You can read more about the growth of GOTS certified facilities at – http://organic-market.info/news-in-brief-and-reports-article/gots-certified-facilities-increase-82-in-2017.html
Other Certifications & Standards For Organic Cotton
Apart from GOTS, be aware of the following labels and organisations …
Soil Association Symbol – Means the product certified to the Global Organic Textile Standard by Soil Association Certification Ltd. The Soil Association was a founder member of GOTS and is a quarter owner of Global Standard GmbH which manages the GOTS.

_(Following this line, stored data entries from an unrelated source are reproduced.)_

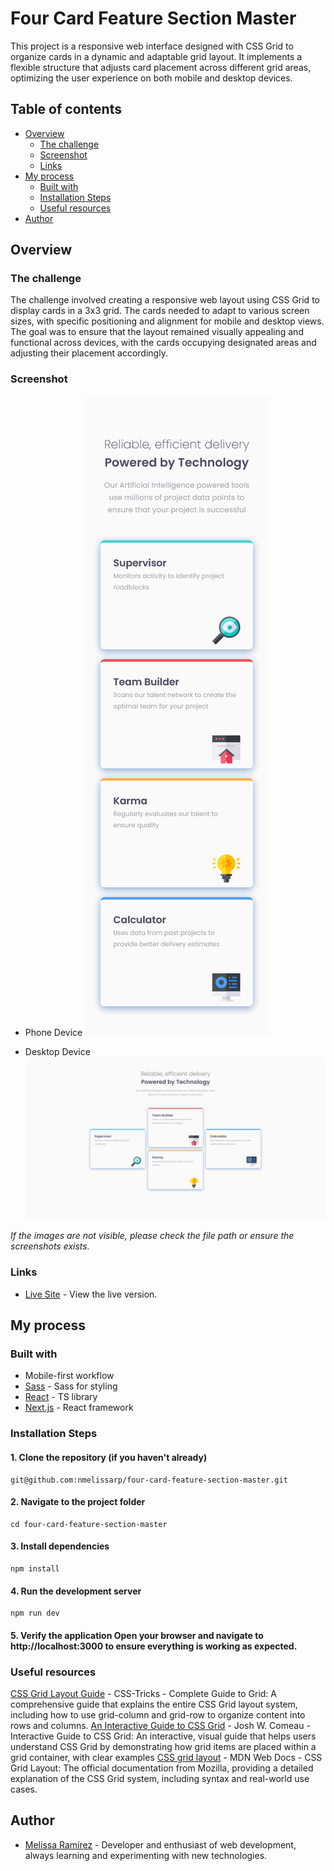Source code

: # Four Card Feature Section Master

This project is a responsive web interface designed with CSS Grid to organize cards in a dynamic and adaptable grid layout. It implements a flexible structure that adjusts card placement across different grid areas, optimizing the user experience on both mobile and desktop devices.

## Table of contents

- [Overview](#overview)
  - [The challenge](#the-challenge)
  - [Screenshot](#screenshot)
  - [Links](#links)
- [My process](#my-process)
  - [Built with](#built-with)
  - [Installation Steps](#installation-steps)
  - [Useful resources](#useful-resources)
- [Author](#author)


## Overview

### The challenge
The challenge involved creating a responsive web layout using CSS Grid to display cards in a 3x3 grid. The cards needed to adapt to various screen sizes, with specific positioning and alignment for mobile and desktop views. The goal was to ensure that the layout remained visually appealing and functional across devices, with the cards occupying designated areas and adjusting their placement accordingly.

### Screenshot

- Phone Device
![](./mobile.png)

- Desktop Device      
![](./desktop.png)

_If the images are not visible, please check the file path or ensure the screenshots exists._

### Links

- [Live Site](https://four-card-feature-section-master-pi-nine.vercel.app/) - View the live version.

## My process

### Built with

- Mobile-first workflow
- [Sass](https://nextjs.org/docs/app/building-your-application/styling/sass) - Sass for styling
- [React](https://reactjs.org/) - TS library
- [Next.js](https://nextjs.org/) - React framework

### Installation Steps

  #### 1. Clone the repository (if you haven't already)
    git@github.com:nmelissarp/four-card-feature-section-master.git
  #### 2. Navigate to the project folder
    cd four-card-feature-section-master
  #### 3. Install dependencies
    npm install
  #### 4. Run the development server
    npm run dev
  #### 5. Verify the application Open your browser and navigate to http://localhost:3000 to ensure everything is working as expected.

### Useful resources

[CSS Grid Layout Guide](https://css-tricks.com/snippets/css/complete-guide-grid/) - CSS-Tricks - Complete Guide to Grid: A comprehensive guide that explains the entire CSS Grid layout system, including how to use grid-column and grid-row to organize content into rows and columns.
[An Interactive Guide to CSS Grid](https://www.joshwcomeau.com/css/interactive-guide-to-grid/) - Josh W. Comeau - Interactive Guide to CSS Grid: An interactive, visual guide that helps users understand CSS Grid by demonstrating how grid items are placed within a grid container, with clear examples
[CSS grid layout](https://developer.mozilla.org/en-US/docs/Learn_web_development/Core/CSS_layout/Grids) - MDN Web Docs - CSS Grid Layout: The official documentation from Mozilla, providing a detailed explanation of the CSS Grid system, including syntax and real-world use cases.

## Author

- [Melissa Ramírez](https://www.linkedin.com/in/nmelissarp/) - Developer and enthusiast of web development, always learning and experimenting with new technologies.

Organic Exchange Symbol (OE100 symbol) – Cotton in the product grown to organic standards. Product has been tracked and traced along the supply chain by an independent, third party. Contains 100% certified organic cotton fibre, but hasn’t necessarily been processed to organic standards.
OE Blended Symbol – Product contains a minimum 5% of organic cotton fibre.
Companies are increasingly becoming certified to traceability standards such as the Organic Exchange (OE) Blended or OE 100 standard, tracing the organic fiber from the field to finished product. Many manufacturers have also become certified to the Global Organic Textile Standard (GOTS), which addresses textile’s processing stages and includes strong labor provisions.
In the EU, the Council Directive on Organic Farming defines production and certification requirements of organic crops. In the USA and in Asia, the National Organic Program (NOP) and the Japanese Agricultural Standard (JAS) respectively do the same.
The USDA also has definitions and guidelines for organic products in the US.